Only one span of the listing below should come back. It runs from the line with "Campus | Fredericton |" through the line with "Saint John |", and each of its lines must be reproduced exactly.

══════════════════════════════

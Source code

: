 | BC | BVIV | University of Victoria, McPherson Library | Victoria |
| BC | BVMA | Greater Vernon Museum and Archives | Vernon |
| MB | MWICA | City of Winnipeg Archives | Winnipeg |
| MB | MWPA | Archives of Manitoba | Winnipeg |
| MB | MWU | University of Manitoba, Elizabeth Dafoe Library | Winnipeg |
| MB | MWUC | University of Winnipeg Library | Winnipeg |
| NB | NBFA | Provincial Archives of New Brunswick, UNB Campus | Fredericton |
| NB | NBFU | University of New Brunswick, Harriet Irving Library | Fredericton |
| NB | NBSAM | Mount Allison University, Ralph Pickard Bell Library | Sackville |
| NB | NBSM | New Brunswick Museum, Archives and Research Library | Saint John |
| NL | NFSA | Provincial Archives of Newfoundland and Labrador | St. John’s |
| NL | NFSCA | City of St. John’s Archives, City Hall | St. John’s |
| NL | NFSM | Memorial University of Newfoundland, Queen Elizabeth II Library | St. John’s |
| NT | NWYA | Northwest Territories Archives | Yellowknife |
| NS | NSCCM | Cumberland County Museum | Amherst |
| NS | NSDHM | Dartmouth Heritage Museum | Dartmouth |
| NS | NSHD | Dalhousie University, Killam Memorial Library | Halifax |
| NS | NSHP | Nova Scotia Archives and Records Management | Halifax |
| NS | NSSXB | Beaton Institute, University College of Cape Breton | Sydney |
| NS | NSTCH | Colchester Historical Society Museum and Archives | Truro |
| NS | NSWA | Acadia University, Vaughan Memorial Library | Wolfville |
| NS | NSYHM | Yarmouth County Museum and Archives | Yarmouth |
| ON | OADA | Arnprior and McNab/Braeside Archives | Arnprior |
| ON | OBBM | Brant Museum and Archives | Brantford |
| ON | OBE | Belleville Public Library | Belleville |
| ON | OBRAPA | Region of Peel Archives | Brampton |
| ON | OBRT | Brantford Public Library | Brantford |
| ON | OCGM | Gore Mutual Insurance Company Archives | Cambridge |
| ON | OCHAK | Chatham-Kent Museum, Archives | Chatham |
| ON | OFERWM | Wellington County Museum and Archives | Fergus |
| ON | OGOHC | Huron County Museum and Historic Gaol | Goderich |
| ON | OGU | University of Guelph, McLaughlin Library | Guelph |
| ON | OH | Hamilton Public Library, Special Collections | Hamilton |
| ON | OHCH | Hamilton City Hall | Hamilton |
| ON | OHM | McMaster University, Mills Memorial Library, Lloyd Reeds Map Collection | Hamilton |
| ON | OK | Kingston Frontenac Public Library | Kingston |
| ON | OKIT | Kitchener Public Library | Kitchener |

══════════════════════════════

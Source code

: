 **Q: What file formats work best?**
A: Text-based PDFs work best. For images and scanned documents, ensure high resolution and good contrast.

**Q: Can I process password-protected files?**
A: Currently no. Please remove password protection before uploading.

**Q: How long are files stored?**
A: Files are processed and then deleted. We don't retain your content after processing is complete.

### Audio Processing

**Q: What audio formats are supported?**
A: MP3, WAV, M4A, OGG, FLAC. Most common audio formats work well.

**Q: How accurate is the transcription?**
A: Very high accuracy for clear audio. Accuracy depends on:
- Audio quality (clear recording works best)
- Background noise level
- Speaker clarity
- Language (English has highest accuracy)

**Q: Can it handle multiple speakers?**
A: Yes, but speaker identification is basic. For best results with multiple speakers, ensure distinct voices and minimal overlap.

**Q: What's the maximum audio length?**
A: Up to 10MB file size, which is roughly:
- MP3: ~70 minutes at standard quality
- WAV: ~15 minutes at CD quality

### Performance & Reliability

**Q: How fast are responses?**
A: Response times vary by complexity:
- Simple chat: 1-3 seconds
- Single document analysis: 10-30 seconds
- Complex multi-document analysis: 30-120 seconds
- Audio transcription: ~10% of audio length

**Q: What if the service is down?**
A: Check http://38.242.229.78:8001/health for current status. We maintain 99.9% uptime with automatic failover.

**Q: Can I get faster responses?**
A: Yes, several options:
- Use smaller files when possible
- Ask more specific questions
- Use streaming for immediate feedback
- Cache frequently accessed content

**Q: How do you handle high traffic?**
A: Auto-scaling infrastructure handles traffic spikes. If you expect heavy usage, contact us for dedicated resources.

══════════════════════════════

--- YOUR RESPONSE ---
| NB | NBFA | Provincial Archives of New Brunswick, UNB Campus | Fredericton |
| NB | NBFU | University of New Brunswick, Harriet Irving Library | Fredericton |
| NB | NBSAM | Mount Allison University, Ralph Pickard Bell Library | Sackville |
| NB | NBSM | New Brunswick Museum, Archives and Research Library | Saint John |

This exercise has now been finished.